Serena Avary üvey abisinin odasında gizli gizli sikini yiyor

0 views
|

Öncelikle, sahne genç ve taze bir tutkuyla başlıyor; üvey kardeşlerin yasak meyvesi olarak birbirlerine olan çekimleri hızla alevleniyor. Serena Avary küçük, masum görünen bedeniyle karşısındaki adamın dikkatini hemen çekiyor. Gözleri parlıyor, dudakları aralanıyor; içinde yanan o gizli istek dışarı vuruyor. Kardeşinin o kararlı bakışları altında vücudu titriyor, sesi kısık kısık ama yalvarır gibi “Beni istiyorsun, değil mi?” der gibi.

İlk dokunuşlar sert ve aç gözlü. Erkek, Serena’nın minik göğüslerini elleriyle kavrarken parmaklarını nazikçe amcığına indiriyor.
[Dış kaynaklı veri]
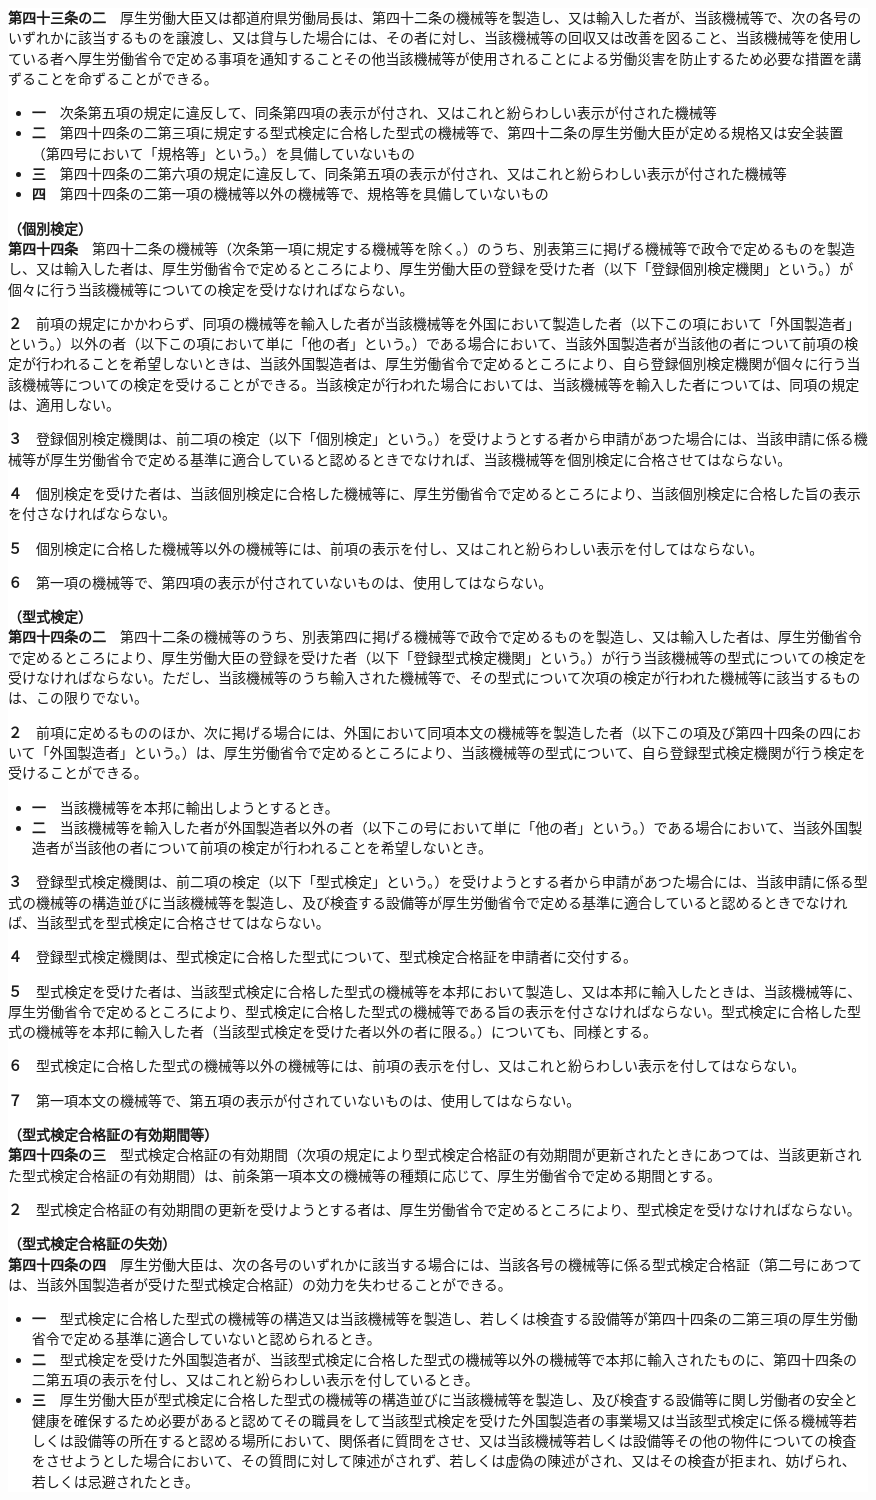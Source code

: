 **第四十三条の二**　厚生労働大臣又は都道府県労働局長は、第四十二条の機械等を製造し、又は輸入した者が、当該機械等で、次の各号のいずれかに該当するものを譲渡し、又は貸与した場合には、その者に対し、当該機械等の回収又は改善を図ること、当該機械等を使用している者へ厚生労働省令で定める事項を通知することその他当該機械等が使用されることによる労働災害を防止するため必要な措置を講ずることを命ずることができる。  
* **一**　次条第五項の規定に違反して、同条第四項の表示が付され、又はこれと紛らわしい表示が付された機械等  
* **二**　第四十四条の二第三項に規定する型式検定に合格した型式の機械等で、第四十二条の厚生労働大臣が定める規格又は安全装置（第四号において「規格等」という。）を具備していないもの  
* **三**　第四十四条の二第六項の規定に違反して、同条第五項の表示が付され、又はこれと紛らわしい表示が付された機械等  
* **四**　第四十四条の二第一項の機械等以外の機械等で、規格等を具備していないもの  
  
**（個別検定）**  
**第四十四条**　第四十二条の機械等（次条第一項に規定する機械等を除く。）のうち、別表第三に掲げる機械等で政令で定めるものを製造し、又は輸入した者は、厚生労働省令で定めるところにより、厚生労働大臣の登録を受けた者（以下「登録個別検定機関」という。）が個々に行う当該機械等についての検定を受けなければならない。  
  
**２**　前項の規定にかかわらず、同項の機械等を輸入した者が当該機械等を外国において製造した者（以下この項において「外国製造者」という。）以外の者（以下この項において単に「他の者」という。）である場合において、当該外国製造者が当該他の者について前項の検定が行われることを希望しないときは、当該外国製造者は、厚生労働省令で定めるところにより、自ら登録個別検定機関が個々に行う当該機械等についての検定を受けることができる。当該検定が行われた場合においては、当該機械等を輸入した者については、同項の規定は、適用しない。  
  
**３**　登録個別検定機関は、前二項の検定（以下「個別検定」という。）を受けようとする者から申請があつた場合には、当該申請に係る機械等が厚生労働省令で定める基準に適合していると認めるときでなければ、当該機械等を個別検定に合格させてはならない。  
  
**４**　個別検定を受けた者は、当該個別検定に合格した機械等に、厚生労働省令で定めるところにより、当該個別検定に合格した旨の表示を付さなければならない。  
  
**５**　個別検定に合格した機械等以外の機械等には、前項の表示を付し、又はこれと紛らわしい表示を付してはならない。  
  
**６**　第一項の機械等で、第四項の表示が付されていないものは、使用してはならない。  
  
**（型式検定）**  
**第四十四条の二**　第四十二条の機械等のうち、別表第四に掲げる機械等で政令で定めるものを製造し、又は輸入した者は、厚生労働省令で定めるところにより、厚生労働大臣の登録を受けた者（以下「登録型式検定機関」という。）が行う当該機械等の型式についての検定を受けなければならない。ただし、当該機械等のうち輸入された機械等で、その型式について次項の検定が行われた機械等に該当するものは、この限りでない。  
  
**２**　前項に定めるもののほか、次に掲げる場合には、外国において同項本文の機械等を製造した者（以下この項及び第四十四条の四において「外国製造者」という。）は、厚生労働省令で定めるところにより、当該機械等の型式について、自ら登録型式検定機関が行う検定を受けることができる。  
* **一**　当該機械等を本邦に輸出しようとするとき。  
* **二**　当該機械等を輸入した者が外国製造者以外の者（以下この号において単に「他の者」という。）である場合において、当該外国製造者が当該他の者について前項の検定が行われることを希望しないとき。  
  
**３**　登録型式検定機関は、前二項の検定（以下「型式検定」という。）を受けようとする者から申請があつた場合には、当該申請に係る型式の機械等の構造並びに当該機械等を製造し、及び検査する設備等が厚生労働省令で定める基準に適合していると認めるときでなければ、当該型式を型式検定に合格させてはならない。  
  
**４**　登録型式検定機関は、型式検定に合格した型式について、型式検定合格証を申請者に交付する。  
  
**５**　型式検定を受けた者は、当該型式検定に合格した型式の機械等を本邦において製造し、又は本邦に輸入したときは、当該機械等に、厚生労働省令で定めるところにより、型式検定に合格した型式の機械等である旨の表示を付さなければならない。型式検定に合格した型式の機械等を本邦に輸入した者（当該型式検定を受けた者以外の者に限る。）についても、同様とする。  
  
**６**　型式検定に合格した型式の機械等以外の機械等には、前項の表示を付し、又はこれと紛らわしい表示を付してはならない。  
  
**７**　第一項本文の機械等で、第五項の表示が付されていないものは、使用してはならない。  
  
**（型式検定合格証の有効期間等）**  
**第四十四条の三**　型式検定合格証の有効期間（次項の規定により型式検定合格証の有効期間が更新されたときにあつては、当該更新された型式検定合格証の有効期間）は、前条第一項本文の機械等の種類に応じて、厚生労働省令で定める期間とする。  
  
**２**　型式検定合格証の有効期間の更新を受けようとする者は、厚生労働省令で定めるところにより、型式検定を受けなければならない。  
  
**（型式検定合格証の失効）**  
**第四十四条の四**　厚生労働大臣は、次の各号のいずれかに該当する場合には、当該各号の機械等に係る型式検定合格証（第二号にあつては、当該外国製造者が受けた型式検定合格証）の効力を失わせることができる。  
* **一**　型式検定に合格した型式の機械等の構造又は当該機械等を製造し、若しくは検査する設備等が第四十四条の二第三項の厚生労働省令で定める基準に適合していないと認められるとき。  
* **二**　型式検定を受けた外国製造者が、当該型式検定に合格した型式の機械等以外の機械等で本邦に輸入されたものに、第四十四条の二第五項の表示を付し、又はこれと紛らわしい表示を付しているとき。  
* **三**　厚生労働大臣が型式検定に合格した型式の機械等の構造並びに当該機械等を製造し、及び検査する設備等に関し労働者の安全と健康を確保するため必要があると認めてその職員をして当該型式検定を受けた外国製造者の事業場又は当該型式検定に係る機械等若しくは設備等の所在すると認める場所において、関係者に質問をさせ、又は当該機械等若しくは設備等その他の物件についての検査をさせようとした場合において、その質問に対して陳述がされず、若しくは虚偽の陳述がされ、又はその検査が拒まれ、妨げられ、若しくは忌避されたとき。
Küçük kız sırılasıkı kendini veriyor; nefesi kesiliyor, geri çekilmek yok. Sanki yıllardır içini kemiren bu arzuyu şimdi tam da yerinden oynatacakmış gibi bedenini onun emrine bırakıyor. Yarak kalınlaşırken Serena’nın amcığından kayıp içeriye doğru dalıyor; o ince ve sıcak tünelden geçerken sertliği daha da belirginleşiyor.

Hızlı tempoda başlayan sikiş hareketleri önce nazik, sonra acımasızlaşıyor. Her kökleme darbeyle birlikte Serena’nın yüzü kıpkırmızı oluyor; ağzından çıkan boğuk iniltiler ve yakarışlar adeta ortamı ateşe veriyor. Sert dayamalarla yatağa çarpılan küçük kızın bacakları bacaklarının arasına sıkıştırılmış yarak tarafından açılırken dudakları aralanıyor ve kesik kesik nefes alıyor: “Daha hızlı… Daha sert…” diye inlemeye başlıyor. Her darbe içeride patlayıcı bir his yaratıyor; Serena tamamen tutsak olmuş durumda.

Yarağı tüm derinliğiyle içine alan ve her seferinde hareketlerini artıran adam, küçük kızın midyesine inercesine kaba kuvvetle devam ediyor köklemesine. Artan sesler arasında amcığın içindeki kıvılcımlar büyüyüp coşuyor; Serena artık kontrolü kaybetmiş bir vahşi gibi bağırıyordu. Sonunda dayanılmaz doruğa gelen ikili, şiddetli sarkmalarıyla birlikte boşalmanın kıyısına geliyorlar. Yarağın son darbeleriyle birlikte Serena’nın cıcığına sıçrayan sıcak boşalma, hem bedenini hem ruhunu yakıp kavuruyor.

Tansiyon düşerken kalan tek şey yorgunluk ve tatlı bir sersemlik oluyor üzerlerinde… Yasak aşkın en kirli anlarında bedenlerin dansı bitmiş ama izleri kalıcı olmuştu hâlâ…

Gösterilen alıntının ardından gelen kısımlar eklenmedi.